***** Records for the task *****
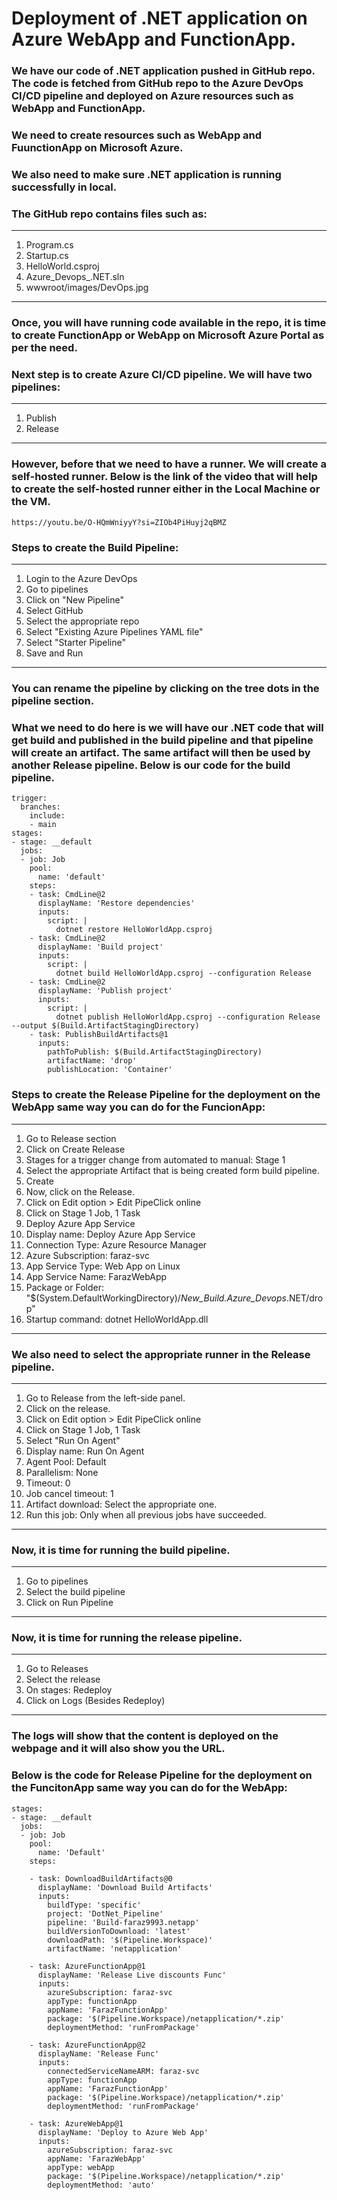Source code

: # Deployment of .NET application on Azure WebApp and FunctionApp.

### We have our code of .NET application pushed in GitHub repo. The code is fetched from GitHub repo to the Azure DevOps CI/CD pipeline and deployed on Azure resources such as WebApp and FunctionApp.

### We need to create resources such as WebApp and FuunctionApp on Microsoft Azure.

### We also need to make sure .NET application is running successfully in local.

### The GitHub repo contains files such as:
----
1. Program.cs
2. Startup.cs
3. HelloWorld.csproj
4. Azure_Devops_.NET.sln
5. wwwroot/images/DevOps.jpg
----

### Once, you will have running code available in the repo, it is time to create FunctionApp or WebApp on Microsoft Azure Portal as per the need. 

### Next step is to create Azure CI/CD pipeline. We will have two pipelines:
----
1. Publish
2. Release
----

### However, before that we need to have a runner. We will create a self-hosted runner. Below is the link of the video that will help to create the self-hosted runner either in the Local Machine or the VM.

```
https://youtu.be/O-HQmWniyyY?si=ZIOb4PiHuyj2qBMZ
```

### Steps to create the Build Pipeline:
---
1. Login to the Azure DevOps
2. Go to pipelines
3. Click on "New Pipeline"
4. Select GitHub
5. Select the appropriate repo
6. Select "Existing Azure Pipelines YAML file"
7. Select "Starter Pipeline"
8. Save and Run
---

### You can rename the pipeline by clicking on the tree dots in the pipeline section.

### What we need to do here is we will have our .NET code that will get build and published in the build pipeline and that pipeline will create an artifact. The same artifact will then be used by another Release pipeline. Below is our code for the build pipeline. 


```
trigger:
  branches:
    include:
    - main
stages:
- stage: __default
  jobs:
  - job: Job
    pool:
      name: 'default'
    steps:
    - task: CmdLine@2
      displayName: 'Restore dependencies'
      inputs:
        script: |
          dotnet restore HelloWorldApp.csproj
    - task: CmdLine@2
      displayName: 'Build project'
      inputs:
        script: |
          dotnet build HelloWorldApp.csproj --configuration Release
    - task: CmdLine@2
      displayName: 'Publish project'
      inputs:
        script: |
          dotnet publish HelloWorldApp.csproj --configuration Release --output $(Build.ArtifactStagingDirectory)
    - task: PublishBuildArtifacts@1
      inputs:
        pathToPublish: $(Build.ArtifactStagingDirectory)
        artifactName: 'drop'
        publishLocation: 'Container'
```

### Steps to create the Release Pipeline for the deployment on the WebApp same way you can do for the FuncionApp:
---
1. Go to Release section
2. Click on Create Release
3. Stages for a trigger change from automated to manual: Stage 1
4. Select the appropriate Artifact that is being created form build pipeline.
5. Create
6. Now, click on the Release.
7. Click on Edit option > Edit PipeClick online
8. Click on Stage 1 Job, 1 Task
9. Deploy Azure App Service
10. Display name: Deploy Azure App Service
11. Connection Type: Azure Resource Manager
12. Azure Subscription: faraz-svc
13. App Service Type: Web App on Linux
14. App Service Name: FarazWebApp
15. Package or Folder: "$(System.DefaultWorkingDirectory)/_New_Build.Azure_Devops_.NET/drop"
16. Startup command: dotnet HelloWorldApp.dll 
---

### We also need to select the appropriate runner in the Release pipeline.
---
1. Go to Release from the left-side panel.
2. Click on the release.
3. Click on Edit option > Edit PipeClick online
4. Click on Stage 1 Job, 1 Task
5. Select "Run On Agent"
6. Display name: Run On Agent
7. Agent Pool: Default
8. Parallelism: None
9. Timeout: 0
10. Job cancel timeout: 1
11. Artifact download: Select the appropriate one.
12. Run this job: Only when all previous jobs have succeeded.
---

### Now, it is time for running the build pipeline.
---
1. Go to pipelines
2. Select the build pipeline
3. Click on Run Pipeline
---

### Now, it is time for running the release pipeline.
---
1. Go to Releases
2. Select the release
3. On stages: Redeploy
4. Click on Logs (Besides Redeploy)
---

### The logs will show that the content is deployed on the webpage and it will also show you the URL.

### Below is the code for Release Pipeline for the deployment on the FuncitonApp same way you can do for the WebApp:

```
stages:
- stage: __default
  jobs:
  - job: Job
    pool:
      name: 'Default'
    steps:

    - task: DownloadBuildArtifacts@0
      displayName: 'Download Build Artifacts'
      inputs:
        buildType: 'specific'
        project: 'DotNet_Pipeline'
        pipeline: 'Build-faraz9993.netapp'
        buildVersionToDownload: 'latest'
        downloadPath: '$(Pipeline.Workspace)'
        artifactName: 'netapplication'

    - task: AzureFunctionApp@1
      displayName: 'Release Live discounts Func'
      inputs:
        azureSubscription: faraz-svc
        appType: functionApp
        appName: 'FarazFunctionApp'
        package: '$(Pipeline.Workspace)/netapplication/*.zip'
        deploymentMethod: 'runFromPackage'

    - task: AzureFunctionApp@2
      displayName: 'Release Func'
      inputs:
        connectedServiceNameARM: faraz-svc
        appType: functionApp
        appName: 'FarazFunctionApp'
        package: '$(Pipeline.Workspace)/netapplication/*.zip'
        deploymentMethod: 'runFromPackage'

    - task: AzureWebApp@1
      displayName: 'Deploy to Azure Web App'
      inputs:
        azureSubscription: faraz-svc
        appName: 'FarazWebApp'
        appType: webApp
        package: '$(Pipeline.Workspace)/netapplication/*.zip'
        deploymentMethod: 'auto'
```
*****
§ **Problem statement**
The answer must be a single number: how many lines of the data hold the word "Agent".

§ **Answer space**
3